▶ _WHAT TO PRODUCE_
Up to the line containing "This is a reimplementation", nothing is kept; from that line through the end of the data below, output every line exactly.

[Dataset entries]
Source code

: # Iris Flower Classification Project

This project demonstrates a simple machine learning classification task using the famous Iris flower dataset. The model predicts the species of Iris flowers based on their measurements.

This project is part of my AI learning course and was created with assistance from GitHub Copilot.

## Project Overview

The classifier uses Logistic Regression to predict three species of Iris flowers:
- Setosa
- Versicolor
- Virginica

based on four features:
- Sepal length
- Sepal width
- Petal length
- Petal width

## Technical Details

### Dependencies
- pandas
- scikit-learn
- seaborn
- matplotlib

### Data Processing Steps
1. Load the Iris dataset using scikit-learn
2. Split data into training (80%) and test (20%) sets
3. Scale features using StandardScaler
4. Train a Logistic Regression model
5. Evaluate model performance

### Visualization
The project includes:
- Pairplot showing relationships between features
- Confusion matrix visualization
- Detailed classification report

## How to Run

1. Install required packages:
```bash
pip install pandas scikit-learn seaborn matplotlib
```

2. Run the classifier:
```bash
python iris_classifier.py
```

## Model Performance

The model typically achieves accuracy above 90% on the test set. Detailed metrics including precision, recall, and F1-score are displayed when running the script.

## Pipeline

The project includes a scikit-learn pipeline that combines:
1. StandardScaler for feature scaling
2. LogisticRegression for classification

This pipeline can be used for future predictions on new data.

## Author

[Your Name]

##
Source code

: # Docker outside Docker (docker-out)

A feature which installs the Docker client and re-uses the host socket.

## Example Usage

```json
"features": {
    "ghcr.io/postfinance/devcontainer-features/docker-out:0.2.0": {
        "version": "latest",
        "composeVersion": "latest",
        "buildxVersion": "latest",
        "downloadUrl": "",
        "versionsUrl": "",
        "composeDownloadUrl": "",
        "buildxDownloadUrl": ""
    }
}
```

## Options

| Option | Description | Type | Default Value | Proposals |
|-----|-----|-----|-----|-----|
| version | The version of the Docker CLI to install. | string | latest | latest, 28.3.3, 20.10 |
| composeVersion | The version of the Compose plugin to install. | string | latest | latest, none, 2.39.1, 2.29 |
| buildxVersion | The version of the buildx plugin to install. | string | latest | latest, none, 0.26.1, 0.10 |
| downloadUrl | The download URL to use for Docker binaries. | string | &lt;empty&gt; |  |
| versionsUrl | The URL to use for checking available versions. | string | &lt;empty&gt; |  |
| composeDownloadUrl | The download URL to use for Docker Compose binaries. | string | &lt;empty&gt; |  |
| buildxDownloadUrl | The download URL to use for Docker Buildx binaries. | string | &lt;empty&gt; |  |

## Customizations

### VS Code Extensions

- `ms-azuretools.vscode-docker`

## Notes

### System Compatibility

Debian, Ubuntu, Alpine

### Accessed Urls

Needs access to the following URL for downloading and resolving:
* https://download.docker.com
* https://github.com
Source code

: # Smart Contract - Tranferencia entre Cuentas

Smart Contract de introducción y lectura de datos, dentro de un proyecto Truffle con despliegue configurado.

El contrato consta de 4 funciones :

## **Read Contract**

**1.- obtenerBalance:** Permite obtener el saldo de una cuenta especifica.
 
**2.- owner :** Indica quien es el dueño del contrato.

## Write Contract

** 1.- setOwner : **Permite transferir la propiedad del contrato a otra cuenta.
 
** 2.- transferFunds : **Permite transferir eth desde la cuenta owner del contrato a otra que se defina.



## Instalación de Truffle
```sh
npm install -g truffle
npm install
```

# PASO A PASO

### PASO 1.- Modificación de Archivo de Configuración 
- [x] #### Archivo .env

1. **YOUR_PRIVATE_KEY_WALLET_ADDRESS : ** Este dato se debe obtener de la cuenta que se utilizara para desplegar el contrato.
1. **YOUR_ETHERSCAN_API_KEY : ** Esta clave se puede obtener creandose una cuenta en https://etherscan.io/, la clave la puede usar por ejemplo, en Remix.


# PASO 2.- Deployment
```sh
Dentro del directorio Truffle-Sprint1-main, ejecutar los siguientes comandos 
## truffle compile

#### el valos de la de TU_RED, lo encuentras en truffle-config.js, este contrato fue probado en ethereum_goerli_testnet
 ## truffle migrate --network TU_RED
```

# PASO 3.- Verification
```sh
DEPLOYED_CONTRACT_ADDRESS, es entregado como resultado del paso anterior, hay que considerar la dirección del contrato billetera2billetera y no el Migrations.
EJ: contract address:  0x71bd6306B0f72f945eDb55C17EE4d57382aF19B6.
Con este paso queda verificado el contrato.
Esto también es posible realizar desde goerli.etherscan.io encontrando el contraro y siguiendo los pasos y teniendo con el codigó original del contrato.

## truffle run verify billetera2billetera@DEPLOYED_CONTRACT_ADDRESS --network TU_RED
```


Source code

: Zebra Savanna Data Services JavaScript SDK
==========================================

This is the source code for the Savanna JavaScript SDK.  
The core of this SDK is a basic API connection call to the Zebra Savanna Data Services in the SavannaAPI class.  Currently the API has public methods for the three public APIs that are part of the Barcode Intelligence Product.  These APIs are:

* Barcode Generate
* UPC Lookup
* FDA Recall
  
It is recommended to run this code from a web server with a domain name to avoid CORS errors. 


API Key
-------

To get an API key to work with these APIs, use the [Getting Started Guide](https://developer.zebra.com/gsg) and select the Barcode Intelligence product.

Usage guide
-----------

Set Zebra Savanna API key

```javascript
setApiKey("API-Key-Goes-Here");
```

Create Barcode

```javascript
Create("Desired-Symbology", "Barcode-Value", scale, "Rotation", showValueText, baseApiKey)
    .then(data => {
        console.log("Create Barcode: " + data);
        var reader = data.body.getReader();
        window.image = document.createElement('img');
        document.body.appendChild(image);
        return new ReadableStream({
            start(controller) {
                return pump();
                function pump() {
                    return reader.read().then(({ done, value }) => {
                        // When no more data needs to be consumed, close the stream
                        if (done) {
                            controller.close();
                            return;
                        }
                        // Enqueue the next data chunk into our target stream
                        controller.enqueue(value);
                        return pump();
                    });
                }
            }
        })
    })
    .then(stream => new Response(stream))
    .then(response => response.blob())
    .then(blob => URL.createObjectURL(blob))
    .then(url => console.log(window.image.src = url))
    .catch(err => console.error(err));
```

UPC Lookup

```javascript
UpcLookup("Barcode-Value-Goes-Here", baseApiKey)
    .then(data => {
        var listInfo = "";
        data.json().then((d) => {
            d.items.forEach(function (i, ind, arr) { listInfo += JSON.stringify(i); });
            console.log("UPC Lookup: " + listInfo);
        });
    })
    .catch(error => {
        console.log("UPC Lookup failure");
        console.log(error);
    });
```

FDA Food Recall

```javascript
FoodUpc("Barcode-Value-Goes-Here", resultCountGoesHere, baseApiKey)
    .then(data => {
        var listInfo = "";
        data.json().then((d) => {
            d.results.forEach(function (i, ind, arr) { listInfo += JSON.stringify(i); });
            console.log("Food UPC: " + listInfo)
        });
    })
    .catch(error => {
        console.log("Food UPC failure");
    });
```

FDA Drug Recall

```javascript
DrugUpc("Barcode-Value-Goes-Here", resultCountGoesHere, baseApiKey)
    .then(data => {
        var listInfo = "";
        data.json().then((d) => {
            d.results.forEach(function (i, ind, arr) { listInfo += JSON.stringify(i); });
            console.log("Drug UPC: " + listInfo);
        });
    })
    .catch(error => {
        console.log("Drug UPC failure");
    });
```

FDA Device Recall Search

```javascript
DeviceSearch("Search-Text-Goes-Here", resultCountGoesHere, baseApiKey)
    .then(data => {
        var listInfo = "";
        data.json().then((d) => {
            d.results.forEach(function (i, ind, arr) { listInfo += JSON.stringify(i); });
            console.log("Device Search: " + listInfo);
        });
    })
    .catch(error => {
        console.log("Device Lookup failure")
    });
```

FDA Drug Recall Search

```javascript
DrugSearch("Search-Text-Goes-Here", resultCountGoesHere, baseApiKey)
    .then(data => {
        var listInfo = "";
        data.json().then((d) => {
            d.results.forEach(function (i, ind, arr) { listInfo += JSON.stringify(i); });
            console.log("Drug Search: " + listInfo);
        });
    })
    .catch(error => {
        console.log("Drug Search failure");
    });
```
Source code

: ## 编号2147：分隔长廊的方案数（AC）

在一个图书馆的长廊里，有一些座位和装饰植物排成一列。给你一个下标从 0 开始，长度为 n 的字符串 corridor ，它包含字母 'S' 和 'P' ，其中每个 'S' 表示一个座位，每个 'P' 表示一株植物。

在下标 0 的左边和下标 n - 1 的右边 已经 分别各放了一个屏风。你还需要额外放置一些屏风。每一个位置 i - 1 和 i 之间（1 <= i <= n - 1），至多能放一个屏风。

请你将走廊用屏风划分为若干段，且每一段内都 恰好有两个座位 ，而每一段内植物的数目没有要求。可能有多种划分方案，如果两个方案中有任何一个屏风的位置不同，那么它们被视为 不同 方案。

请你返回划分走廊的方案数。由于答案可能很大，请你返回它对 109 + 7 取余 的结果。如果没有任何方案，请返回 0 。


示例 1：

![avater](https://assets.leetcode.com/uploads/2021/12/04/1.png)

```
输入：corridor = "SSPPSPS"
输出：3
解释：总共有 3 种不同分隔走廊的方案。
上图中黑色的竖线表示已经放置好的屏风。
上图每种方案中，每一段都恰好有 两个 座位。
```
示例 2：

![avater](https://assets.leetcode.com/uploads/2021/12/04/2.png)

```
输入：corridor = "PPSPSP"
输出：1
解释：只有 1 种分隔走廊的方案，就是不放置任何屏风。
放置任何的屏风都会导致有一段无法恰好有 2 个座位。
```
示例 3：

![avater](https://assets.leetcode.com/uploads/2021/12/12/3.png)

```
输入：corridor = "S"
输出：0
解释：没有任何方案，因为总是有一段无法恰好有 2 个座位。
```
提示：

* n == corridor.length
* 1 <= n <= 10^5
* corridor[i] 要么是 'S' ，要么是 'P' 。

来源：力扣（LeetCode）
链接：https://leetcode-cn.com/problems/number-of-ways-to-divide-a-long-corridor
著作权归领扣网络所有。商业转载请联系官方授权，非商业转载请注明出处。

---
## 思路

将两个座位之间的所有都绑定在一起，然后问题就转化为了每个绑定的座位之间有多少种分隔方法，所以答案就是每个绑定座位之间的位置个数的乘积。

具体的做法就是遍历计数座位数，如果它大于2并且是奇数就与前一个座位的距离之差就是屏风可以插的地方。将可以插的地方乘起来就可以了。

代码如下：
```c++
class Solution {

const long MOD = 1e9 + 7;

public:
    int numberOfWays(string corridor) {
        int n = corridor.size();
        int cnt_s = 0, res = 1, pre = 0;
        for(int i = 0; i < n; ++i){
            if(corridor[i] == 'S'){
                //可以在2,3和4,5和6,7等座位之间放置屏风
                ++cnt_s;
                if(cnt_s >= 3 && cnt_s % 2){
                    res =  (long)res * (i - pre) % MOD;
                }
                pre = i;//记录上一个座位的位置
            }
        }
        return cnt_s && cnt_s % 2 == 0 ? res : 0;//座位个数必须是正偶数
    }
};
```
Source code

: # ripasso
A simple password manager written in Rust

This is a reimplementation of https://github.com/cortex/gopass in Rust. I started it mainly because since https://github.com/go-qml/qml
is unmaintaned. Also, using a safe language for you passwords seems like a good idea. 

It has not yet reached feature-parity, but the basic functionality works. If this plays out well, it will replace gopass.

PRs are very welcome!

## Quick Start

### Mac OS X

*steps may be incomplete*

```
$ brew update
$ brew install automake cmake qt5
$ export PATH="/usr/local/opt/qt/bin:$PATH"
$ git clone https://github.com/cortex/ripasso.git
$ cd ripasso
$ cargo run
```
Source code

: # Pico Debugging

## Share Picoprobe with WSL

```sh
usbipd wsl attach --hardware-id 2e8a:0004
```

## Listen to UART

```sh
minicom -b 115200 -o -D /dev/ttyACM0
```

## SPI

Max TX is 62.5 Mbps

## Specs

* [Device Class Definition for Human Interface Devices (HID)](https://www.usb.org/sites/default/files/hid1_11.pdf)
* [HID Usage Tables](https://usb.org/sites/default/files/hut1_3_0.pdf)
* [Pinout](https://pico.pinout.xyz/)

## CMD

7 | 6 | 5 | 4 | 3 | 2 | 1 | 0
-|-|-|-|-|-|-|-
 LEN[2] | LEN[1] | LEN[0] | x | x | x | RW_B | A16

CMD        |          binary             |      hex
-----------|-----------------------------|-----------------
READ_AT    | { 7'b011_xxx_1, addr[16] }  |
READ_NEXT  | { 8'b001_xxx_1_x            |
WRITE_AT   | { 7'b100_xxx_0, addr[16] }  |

▶ _WRITTEN ANSWER_
This is a reimplementation of https://github.com/cortex/gopass in Rust. I started it mainly because since https://github.com/go-qml/qml
is unmaintaned. Also, using a safe language for you passwords seems like a good idea. 

It has not yet reached feature-parity, but the basic functionality works. If this plays out well, it will replace gopass.

PRs are very welcome!

## Quick Start

### Mac OS X

*steps may be incomplete*

```
$ brew update
$ brew install automake cmake qt5
$ export PATH="/usr/local/opt/qt/bin:$PATH"
$ git clone https://github.com/cortex/ripasso.git
$ cd ripasso
$ cargo run
```
Source code

: # Pico Debugging

## Share Picoprobe with WSL

```sh
usbipd wsl attach --hardware-id 2e8a:0004
```

## Listen to UART

```sh
minicom -b 115200 -o -D /dev/ttyACM0
```

## SPI

Max TX is 62.5 Mbps

## Specs

* [Device Class Definition for Human Interface Devices (HID)](https://www.usb.org/sites/default/files/hid1_11.pdf)
* [HID Usage Tables](https://usb.org/sites/default/files/hut1_3_0.pdf)
* [Pinout](https://pico.pinout.xyz/)

## CMD

7 | 6 | 5 | 4 | 3 | 2 | 1 | 0
-|-|-|-|-|-|-|-
 LEN[2] | LEN[1] | LEN[0] | x | x | x | RW_B | A16

CMD        |          binary             |      hex
-----------|-----------------------------|-----------------
READ_AT    | { 7'b011_xxx_1, addr[16] }  |
READ_NEXT  | { 8'b001_xxx_1_x            |
WRITE_AT   | { 7'b100_xxx_0, addr[16] }  |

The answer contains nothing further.